Doch auch in Deutschland steht es in Zukunft gut um den Online-Lebensmittelhandel. Je mehr Menschen einer Region das Angebot nutzen, desto günstiger sind die Bedingungen für weitere Kunden. Darunter fallen beispielsweise geringere Lieferkosten. Ist eine bestimmte Schwelle in einer Region überschritten, so kann sich daraus ein selbstverstärkender Effekt ergeben. Im Gegensatz dazu sind Regionen, die unter dieser magischen Schwelle liegen, geradezu in dieser Situation der “Unattraktivität für Lieferservices”gefangen. Durch die geringe Nachfrage schrecken Unternehmen davor zurück, einen Lieferdienst vor Ort anzubieten, da dieser unrentabel wäre – vor allem wenn die Region eher dünn besiedelt ist. Denn die hohen Lieferkosten lassen sich nur mit der steigenden Anzahl der Online-Lebensmittel-Käufer ausgleichen.

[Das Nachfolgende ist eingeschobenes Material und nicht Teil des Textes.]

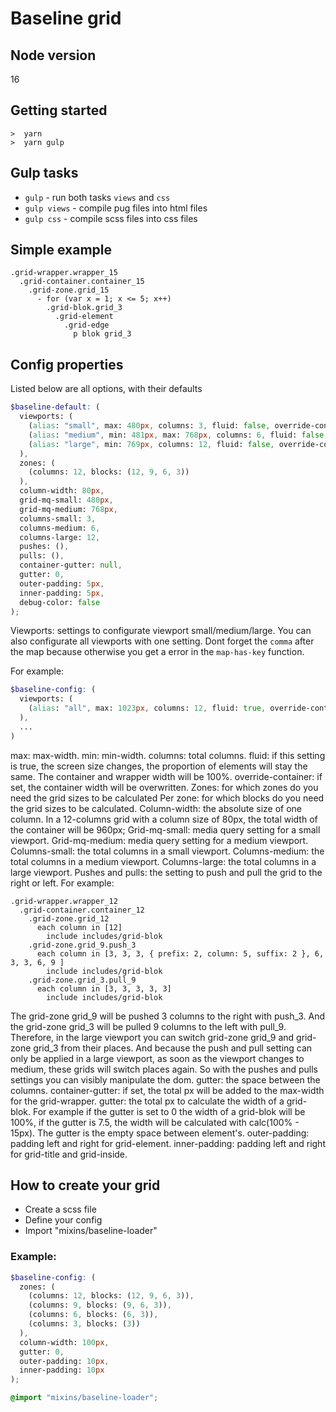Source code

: # Baseline grid


## Node version

16

## Getting started

```
>  yarn
>  yarn gulp
```

## Gulp tasks

* `gulp` - run both tasks `views` and `css`
* `gulp views` - compile pug files into html files
* `gulp css` - compile scss files into css files

## Simple example

```pug
.grid-wrapper.wrapper_15
  .grid-container.container_15
    .grid-zone.grid_15
      - for (var x = 1; x <= 5; x++)
        .grid-blok.grid_3
          .grid-element
            .grid-edge
              p blok grid_3
```

## Config properties

Listed below are all options, with their defaults

```scss
$baseline-default: (
  viewports: (
    (alias: "small", max: 480px, columns: 3, fluid: false, override-container: 0px),
    (alias: "medium", min: 481px, max: 768px, columns: 6, fluid: false, override-container: 0px),
    (alias: "large", min: 769px, columns: 12, fluid: false, override-container: 0px)
  ),
  zones: (
    (columns: 12, blocks: (12, 9, 6, 3))
  ),
  column-width: 80px,
  grid-mq-small: 480px,
  grid-mq-medium: 768px,
  columns-small: 3,
  columns-medium: 6,
  columns-large: 12,
  pushes: (),
  pulls: (),
  container-gutter: null,
  gutter: 0,
  outer-padding: 5px,
  inner-padding: 5px,
  debug-color: false
);

```
Viewports: settings to configurate viewport small/medium/large.
You can also configurate all viewports with one setting.
Dont forget the `comma` after the map because otherwise you get a error in the `map-has-key` function.

For example:
```scss
$baseline-config: (
  viewports: (
    (alias: "all", max: 1023px, columns: 12, fluid: true, override-container: 0px),
  ),
  ...
)
```

max: max-width.
min: min-width.
columns: total columns.
fluid: if this setting is true, the screen size changes, the proportion of elements will stay the same. The container and wrapper width will be 100%.
override-container: if set, the container width will be overwritten.
Zones: for which zones do you need the grid sizes to be calculated
Per zone: for which blocks do you need the grid sizes to be calculated.
Column-width: the absolute size of one column. In a 12-columns grid with a column size of 80px, the total width of the container will be 960px;
Grid-mq-small: media query setting for a small viewport.
Grid-mq-medium: media query setting for a medium viewport.
Columns-small: the total columns in a small viewport.
Columns-medium: the total columns in a medium viewport.
Columns-large: the total columns in a large viewport.
Pushes and pulls: the setting to push and pull the grid to the right or left. For example:
```pug
.grid-wrapper.wrapper_12
  .grid-container.container_12
    .grid-zone.grid_12
      each column in [12]
        include includes/grid-blok
    .grid-zone.grid_9.push_3
      each column in [3, 3, 3, { prefix: 2, column: 5, suffix: 2 }, 6, 3, 3, 6, 9 ]
        include includes/grid-blok
    .grid-zone.grid_3.pull_9
      each column in [3, 3, 3, 3, 3]
        include includes/grid-blok
```
The grid-zone grid_9 will be pushed 3 columns to the right with push_3. And the grid-zone grid_3 will be pulled 9 columns to the left with pull_9. Therefore, in the large viewport you can switch grid-zone grid_9 and grid-zone grid_3 from their places. And because the push and pull setting can only be applied in a large viewport, as soon as the viewport changes to medium, these grids will switch places again. So with the pushes and pulls settings you can visibly manipulate the dom.
gutter: the space between the columns.
container-gutter: if set, the total px will be added to the max-width for the grid-wrapper.
gutter: the total px to calculate the width of a grid-blok. For example if the gutter is set to 0 the width of a grid-blok will be 100%, if the gutter is 7.5, the width will be calculated with calc(100% - 15px). The gutter is the empty space between element's.
outer-padding: padding left and right for grid-element.
inner-padding: padding left and right for grid-title and grid-inside.

## How to create your grid

* Create a scss file
* Define your config
* Import "mixins/baseline-loader"

### Example:

```scss
$baseline-config: (
  zones: (
    (columns: 12, blocks: (12, 9, 6, 3)),
    (columns: 9, blocks: (9, 6, 3)),
    (columns: 6, blocks: (6, 3)),
    (columns: 3, blocks: (3))
  ),
  column-width: 100px,
  gutter: 0,
  outer-padding: 10px,
  inner-padding: 10px
);

@import "mixins/baseline-loader";
```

Dadurch, dass es kein Angebot in der Region gibt, beschäftigen sich die Bewohner wiederum nicht mit der Möglichkeit, einen E-Food-Service in Anspruch zu nehmen und verbleiben in ihren alten Gewohnheiten. Trotz den durch die Corona-Pandemie entstandenen Bedenken hinsichtlich des Einkaufens im stationären Handel und dem Wunsch nach Sicherheit, steigt hier die E-Food-Nachfrage kaum. Einer muss den ersten Schritt wagen, und das können nur die Unternehmen sein. Durch das gezielte Angebot in Regionen, die zwar noch unrentabel sind, aber kurz vor der Schwelle stehen, stärken sie die Nachfrage vor Ort und sichern sich durch den Pionierbonus die Treue der Kunden und Konsumenten. Die Region entwickelt sich durch das Angebot zu einem profitablen Markt und das Unternehmen steigert langfristig seine Einnahmen. 

Bis jetzt ist der Wagemut bei den meisten großen Ketten jedoch spärlich. Ein Netz für ein flächendeckendes Online-Lebensmittel Angebot aufzubauen, würde sich aber vor allem während der aktuellen Situation rentieren. Dabei könnte auch die Kooperation mit anderen Anbietern helfen, um etwa Produkte aus anderen Sparten mit auszuliefern. Lokale Kooperationen könnten so gerade – aber längst nicht nur – in strukturschwachen Gebieten helfen, die Schwelle zur Rentabilität zu erreichen. 

Warum lohnt es sich für Unternehmen trotzdem in den Online-Lebensmittelhandel zu investieren?

Trotz der Hindernisse zeigen die Entwicklungen der vergangenen Jahre enorme Steigerungsraten für die Nachfrage von Online-Lebensmitteln, die durch die Corona bedingten Maßnahmen und die veränderten Bedürfnissen nach Sicherheit und Komfort weiter befeuert wurde. Dies wird entweder dazu führen, dass sich der Markt zwischen den „Online-only“-Unternehmen und den Präsenzmärkten spaltet oder dazu, dass sich einige Alleskönner ausbilden, die den kompletten Markt offline und online dominieren.

Für Unternehmen und Investoren ist spätestens jetzt der richtige Zeitpunkt, ihren Online-Handel auszubauen, ihre eigene E-Food-Strategie weiterzuentwickeln und in den Markt einzusteigen.